[Start of Attachment]
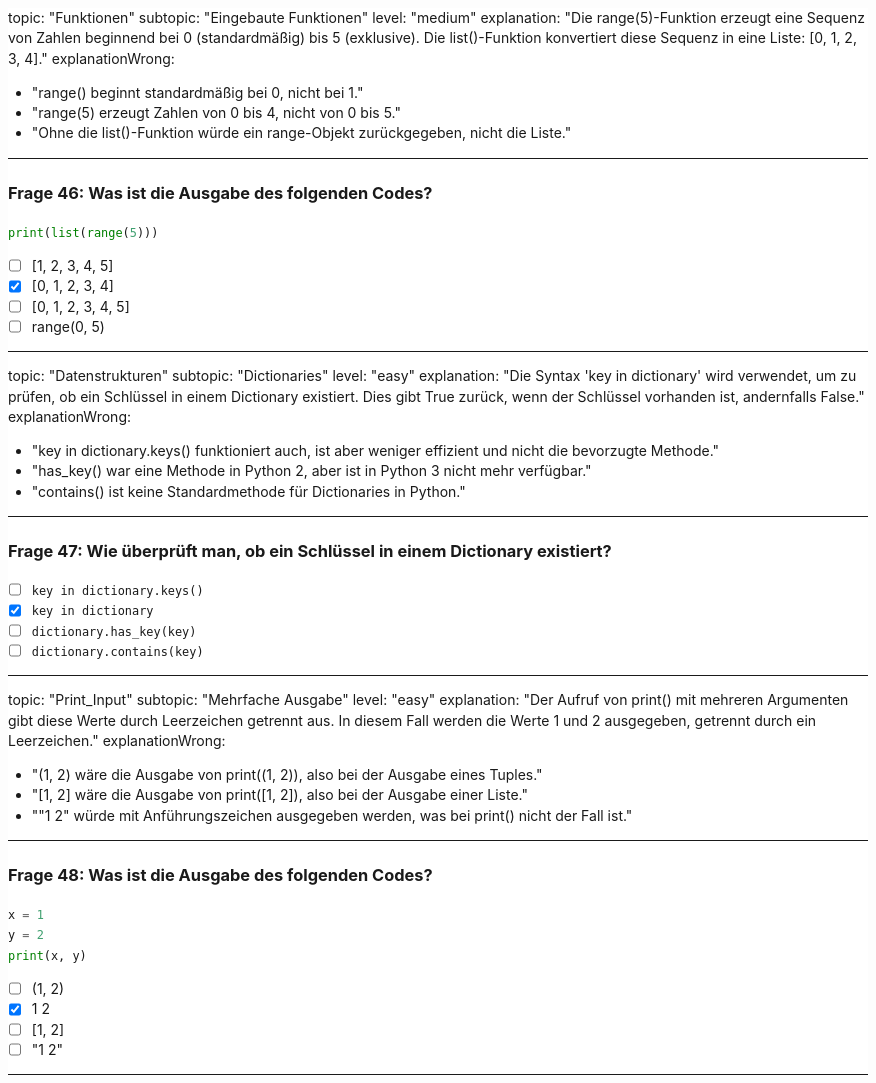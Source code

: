 topic: "Funktionen"
subtopic: "Eingebaute Funktionen"
level: "medium"
explanation: "Die range(5)-Funktion erzeugt eine Sequenz von Zahlen beginnend bei 0 (standardmäßig) bis 5 (exklusive). Die list()-Funktion konvertiert diese Sequenz in eine Liste: [0, 1, 2, 3, 4]."
explanationWrong:
  - "range() beginnt standardmäßig bei 0, nicht bei 1."
  - "range(5) erzeugt Zahlen von 0 bis 4, nicht von 0 bis 5."
  - "Ohne die list()-Funktion würde ein range-Objekt zurückgegeben, nicht die Liste."
---
### Frage 46: Was ist die Ausgabe des folgenden Codes?
```python
print(list(range(5)))
```
- [ ] [1, 2, 3, 4, 5]
- [x] [0, 1, 2, 3, 4]
- [ ] [0, 1, 2, 3, 4, 5]
- [ ] range(0, 5)

---
topic: "Datenstrukturen"
subtopic: "Dictionaries"
level: "easy"
explanation: "Die Syntax 'key in dictionary' wird verwendet, um zu prüfen, ob ein Schlüssel in einem Dictionary existiert. Dies gibt True zurück, wenn der Schlüssel vorhanden ist, andernfalls False."
explanationWrong:
  - "key in dictionary.keys() funktioniert auch, ist aber weniger effizient und nicht die bevorzugte Methode."
  - "has_key() war eine Methode in Python 2, aber ist in Python 3 nicht mehr verfügbar."
  - "contains() ist keine Standardmethode für Dictionaries in Python."
---
### Frage 47: Wie überprüft man, ob ein Schlüssel in einem Dictionary existiert?
- [ ] `key in dictionary.keys()`
- [x] `key in dictionary`
- [ ] `dictionary.has_key(key)`
- [ ] `dictionary.contains(key)`

---
topic: "Print_Input"
subtopic: "Mehrfache Ausgabe"
level: "easy"
explanation: "Der Aufruf von print() mit mehreren Argumenten gibt diese Werte durch Leerzeichen getrennt aus. In diesem Fall werden die Werte 1 und 2 ausgegeben, getrennt durch ein Leerzeichen."
explanationWrong:
  - "(1, 2) wäre die Ausgabe von print((1, 2)), also bei der Ausgabe eines Tuples."
  - "[1, 2] wäre die Ausgabe von print([1, 2]), also bei der Ausgabe einer Liste."
  - "\"1 2\" würde mit Anführungszeichen ausgegeben werden, was bei print() nicht der Fall ist."
---
### Frage 48: Was ist die Ausgabe des folgenden Codes?
```python
x = 1
y = 2
print(x, y)
```
- [ ] (1, 2)
- [x] 1 2
- [ ] [1, 2]
- [ ] "1 2"

---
[End of Attachment]
__Exercise brief__. The word to look for is "wäre"; copy out every line of the entries that holds it.

__Worked solution__.
  - "(1, 2) wäre die Ausgabe von print((1, 2)), also bei der Ausgabe eines Tuples."
  - "[1, 2] wäre die Ausgabe von print([1, 2]), also bei der Ausgabe einer Liste."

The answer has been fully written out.